Sunday, February 24, 2013

Arty -- Wicked Lovely by Melissa Marr

Let's get the new year (or the closest chronological thing to it) of reviews started off with a bang - in other words, a rant!

Aislinn (don't ask me how to pronounce it - I'm not proficient in Irish or Celtic or Gaelic or whatever it is pronunciation - I'm guessing like Ashlyn because her nickname is Ash) has the Sight - in other words, she can see faeries.  She pretends she doesn't see them because they don't know she can, and she doesn't want them or other humans to know of her ability.  But poor Aislinn is tormented by this knowledge and her entire existence seems to be one of victimization and misery at hiding her true self.

But hark!  A hot faerie approaches!  Seriously, he is hot - he's Keenan, the faerie Summer King.  And he thinks Aislinn is destined to be his Summer Queen.  Because of a 'feeling' and 'dreams' that have apparently gotten a lot of other girls kicked out in the cold - in other words, reduced to miserable Winter Girls, each successive Winter Girl having the duty of warning Keenan's next victim not to trust him.

Cue a tug-of-war between Aislinn, Keenan, Donia (the current Winter Girl who's still in love with Keenan), and Berea (I think her name is Berea), Keenan's mother and the current wicked Winter Queen.  It's not as dramatic as it sounds - mostly it's just Aislinn running away and being blah and hiding out at totally-not-her-boyfriend Seth's house.  And Keenan moping.  And Donia moping.  And Berea plotting.

I do have to say that it started out really good.  I was interested.  I was hopeful for something more interesting than your typical YA paranormal romance.  Seth, despite being in high school, lives alone, drinks tea, has tons of piercings, and keeps a boa constrictor.  He was cool at first.  Original.  Aislinn was moderately interesting and not too whiny.  Donia and Keenan had good personalities.

At first.

Oh good story of faeries and intrigue and Court angst.  You disappeared into a pile of teen angst, shaky characterization, and an exponentially growing number of wearisome plot devices.

The characters started to dissolve about a third of the way through.  There's a feeling you get when you have a firm grasp on a character, who they are and how they work.  None of the characters ever got that feeling - or, if they had it, it was for a few short chapters and then they lost it.  The only character who was halfway consistent was Berea, and that was because she was a cackling villainess who was there to hurt people and enjoy doing it for no particular reason.
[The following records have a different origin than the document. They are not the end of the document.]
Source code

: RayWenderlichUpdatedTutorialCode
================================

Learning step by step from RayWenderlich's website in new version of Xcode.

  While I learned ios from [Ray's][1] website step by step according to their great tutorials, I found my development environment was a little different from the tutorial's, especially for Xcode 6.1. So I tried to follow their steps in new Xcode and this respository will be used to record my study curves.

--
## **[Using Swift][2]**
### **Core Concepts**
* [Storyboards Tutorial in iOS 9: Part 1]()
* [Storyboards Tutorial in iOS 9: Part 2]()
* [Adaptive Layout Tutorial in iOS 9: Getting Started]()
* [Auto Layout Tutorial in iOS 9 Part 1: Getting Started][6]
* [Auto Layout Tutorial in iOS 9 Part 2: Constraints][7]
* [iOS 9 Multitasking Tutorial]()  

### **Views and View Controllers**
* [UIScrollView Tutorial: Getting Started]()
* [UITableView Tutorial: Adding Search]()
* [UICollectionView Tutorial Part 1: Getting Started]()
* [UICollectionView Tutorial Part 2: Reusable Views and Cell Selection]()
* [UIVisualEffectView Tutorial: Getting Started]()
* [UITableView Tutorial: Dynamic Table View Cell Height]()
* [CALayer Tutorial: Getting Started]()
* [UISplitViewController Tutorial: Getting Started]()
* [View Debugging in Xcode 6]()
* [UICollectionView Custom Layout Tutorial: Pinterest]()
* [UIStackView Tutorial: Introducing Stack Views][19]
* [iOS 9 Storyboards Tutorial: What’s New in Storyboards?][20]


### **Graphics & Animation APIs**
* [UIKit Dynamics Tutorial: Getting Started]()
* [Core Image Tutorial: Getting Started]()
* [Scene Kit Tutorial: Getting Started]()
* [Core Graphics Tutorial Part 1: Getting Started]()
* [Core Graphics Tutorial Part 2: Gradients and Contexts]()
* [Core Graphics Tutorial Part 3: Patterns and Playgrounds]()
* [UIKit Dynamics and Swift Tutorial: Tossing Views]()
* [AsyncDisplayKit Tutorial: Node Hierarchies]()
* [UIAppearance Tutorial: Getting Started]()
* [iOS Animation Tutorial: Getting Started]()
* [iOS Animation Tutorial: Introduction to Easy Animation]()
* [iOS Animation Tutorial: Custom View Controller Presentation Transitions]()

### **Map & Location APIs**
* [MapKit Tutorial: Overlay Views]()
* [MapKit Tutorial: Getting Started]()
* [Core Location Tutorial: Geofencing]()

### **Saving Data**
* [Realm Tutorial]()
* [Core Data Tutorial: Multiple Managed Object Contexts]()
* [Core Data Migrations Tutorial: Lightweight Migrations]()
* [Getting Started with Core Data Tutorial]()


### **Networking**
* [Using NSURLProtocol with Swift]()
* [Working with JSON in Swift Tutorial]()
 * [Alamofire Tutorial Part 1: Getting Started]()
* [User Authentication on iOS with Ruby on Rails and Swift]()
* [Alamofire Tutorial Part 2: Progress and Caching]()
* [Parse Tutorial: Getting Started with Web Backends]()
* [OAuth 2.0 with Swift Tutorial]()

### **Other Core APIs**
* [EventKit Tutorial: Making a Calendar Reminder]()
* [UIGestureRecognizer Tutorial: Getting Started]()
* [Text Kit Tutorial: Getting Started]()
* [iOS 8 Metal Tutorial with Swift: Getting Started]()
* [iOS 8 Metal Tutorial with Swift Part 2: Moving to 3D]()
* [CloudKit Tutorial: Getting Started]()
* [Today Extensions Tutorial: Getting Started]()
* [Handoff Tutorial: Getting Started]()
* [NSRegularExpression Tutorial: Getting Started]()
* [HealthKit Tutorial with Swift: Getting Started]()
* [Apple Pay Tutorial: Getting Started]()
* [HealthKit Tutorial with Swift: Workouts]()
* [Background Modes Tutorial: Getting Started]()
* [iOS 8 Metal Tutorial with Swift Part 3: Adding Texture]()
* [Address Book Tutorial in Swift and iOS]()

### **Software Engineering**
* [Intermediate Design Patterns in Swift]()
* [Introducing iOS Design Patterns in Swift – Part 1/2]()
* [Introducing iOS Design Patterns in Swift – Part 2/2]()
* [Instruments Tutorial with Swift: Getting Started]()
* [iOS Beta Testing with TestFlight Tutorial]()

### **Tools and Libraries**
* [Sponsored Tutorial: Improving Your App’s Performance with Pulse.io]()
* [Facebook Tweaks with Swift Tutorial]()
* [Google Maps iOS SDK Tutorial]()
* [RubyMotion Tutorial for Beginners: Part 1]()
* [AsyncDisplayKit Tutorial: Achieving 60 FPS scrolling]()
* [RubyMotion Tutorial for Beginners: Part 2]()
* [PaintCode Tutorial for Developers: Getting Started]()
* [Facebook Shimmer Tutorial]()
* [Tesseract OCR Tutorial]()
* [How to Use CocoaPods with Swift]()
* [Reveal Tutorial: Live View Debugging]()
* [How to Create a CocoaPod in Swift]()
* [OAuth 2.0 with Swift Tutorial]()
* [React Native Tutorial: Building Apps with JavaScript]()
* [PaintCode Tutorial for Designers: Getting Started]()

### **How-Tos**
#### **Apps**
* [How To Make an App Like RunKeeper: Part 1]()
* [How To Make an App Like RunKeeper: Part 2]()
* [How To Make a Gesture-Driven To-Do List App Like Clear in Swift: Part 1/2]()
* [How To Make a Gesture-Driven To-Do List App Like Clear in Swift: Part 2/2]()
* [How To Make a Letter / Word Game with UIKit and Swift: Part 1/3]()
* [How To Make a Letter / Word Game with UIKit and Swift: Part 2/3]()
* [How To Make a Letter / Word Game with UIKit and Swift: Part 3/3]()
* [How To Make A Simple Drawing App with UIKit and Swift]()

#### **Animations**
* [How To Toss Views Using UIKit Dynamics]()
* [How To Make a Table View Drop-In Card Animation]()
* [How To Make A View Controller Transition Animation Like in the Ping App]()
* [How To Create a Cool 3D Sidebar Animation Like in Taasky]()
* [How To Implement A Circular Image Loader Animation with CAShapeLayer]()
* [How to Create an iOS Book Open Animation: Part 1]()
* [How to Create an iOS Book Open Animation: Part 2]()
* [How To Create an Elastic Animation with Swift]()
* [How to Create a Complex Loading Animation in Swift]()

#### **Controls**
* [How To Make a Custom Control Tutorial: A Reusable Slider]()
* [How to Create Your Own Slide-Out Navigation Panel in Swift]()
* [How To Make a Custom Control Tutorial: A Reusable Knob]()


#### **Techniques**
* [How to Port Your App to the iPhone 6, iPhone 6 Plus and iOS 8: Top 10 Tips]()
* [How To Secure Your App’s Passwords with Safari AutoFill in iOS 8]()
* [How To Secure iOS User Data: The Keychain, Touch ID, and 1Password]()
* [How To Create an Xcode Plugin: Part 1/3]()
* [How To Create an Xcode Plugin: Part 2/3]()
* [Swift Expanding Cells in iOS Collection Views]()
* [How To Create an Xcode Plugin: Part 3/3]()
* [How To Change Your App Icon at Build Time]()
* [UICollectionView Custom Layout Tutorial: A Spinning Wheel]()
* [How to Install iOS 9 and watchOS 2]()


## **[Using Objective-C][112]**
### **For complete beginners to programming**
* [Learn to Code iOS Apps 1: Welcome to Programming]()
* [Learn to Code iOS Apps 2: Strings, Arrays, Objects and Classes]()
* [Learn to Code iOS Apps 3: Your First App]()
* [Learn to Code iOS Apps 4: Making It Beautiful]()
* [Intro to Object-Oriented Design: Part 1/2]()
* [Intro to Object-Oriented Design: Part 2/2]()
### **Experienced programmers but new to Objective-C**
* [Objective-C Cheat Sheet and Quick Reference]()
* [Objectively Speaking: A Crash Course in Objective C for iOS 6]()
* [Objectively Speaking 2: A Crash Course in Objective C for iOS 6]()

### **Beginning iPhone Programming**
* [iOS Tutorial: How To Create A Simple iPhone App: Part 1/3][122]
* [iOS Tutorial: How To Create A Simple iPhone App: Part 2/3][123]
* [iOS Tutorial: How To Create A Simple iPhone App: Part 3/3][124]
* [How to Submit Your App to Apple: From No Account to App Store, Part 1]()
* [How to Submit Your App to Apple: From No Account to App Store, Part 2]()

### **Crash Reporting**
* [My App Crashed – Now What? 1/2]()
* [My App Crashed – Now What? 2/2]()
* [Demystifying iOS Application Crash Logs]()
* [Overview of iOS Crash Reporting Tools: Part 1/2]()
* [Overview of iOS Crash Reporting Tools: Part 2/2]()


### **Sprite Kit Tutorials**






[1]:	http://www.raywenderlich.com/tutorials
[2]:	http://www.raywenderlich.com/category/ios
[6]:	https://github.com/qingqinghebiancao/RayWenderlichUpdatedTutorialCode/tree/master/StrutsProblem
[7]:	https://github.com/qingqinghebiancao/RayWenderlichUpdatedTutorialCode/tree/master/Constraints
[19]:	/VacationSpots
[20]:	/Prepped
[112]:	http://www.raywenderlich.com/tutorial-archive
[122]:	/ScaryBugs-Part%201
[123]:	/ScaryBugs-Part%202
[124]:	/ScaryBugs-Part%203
There was one plot twist that I didn't see coming and that I appreciated - it would give away major spoilers if I wrote it out, but let's just say Marr didn't fall into the tired old love triangle bit, at least not fully.  It was just that by the time came to unleash the plot twist, I just didn't give a rip.  Everyone was boring.  Not unlikeable, per se, but just... blah.  Who cares that some faerie-human lady loves some faerie dude who wants some human girl who loves some mortal guy and they're all trying to be killed by some evil faerie queen?  Marr gave me no reason to care.

The prose was nice, there were regular sprinklings of originality, and the cover is absolutely gorgeous, but there's just not enough good here to warrant a recommendation.  In the end, the execution of the story is just as bland as the cover is beautiful.

1 comment:

  1. In which I have seriously missed your rants. I was actually eying this book because FEY AND FAERIE COURTS. But now I'm going to avoid it. Glad to see you back in the book reviewing business though, can't wait to see your reviews for the latest batch of books you've gotten.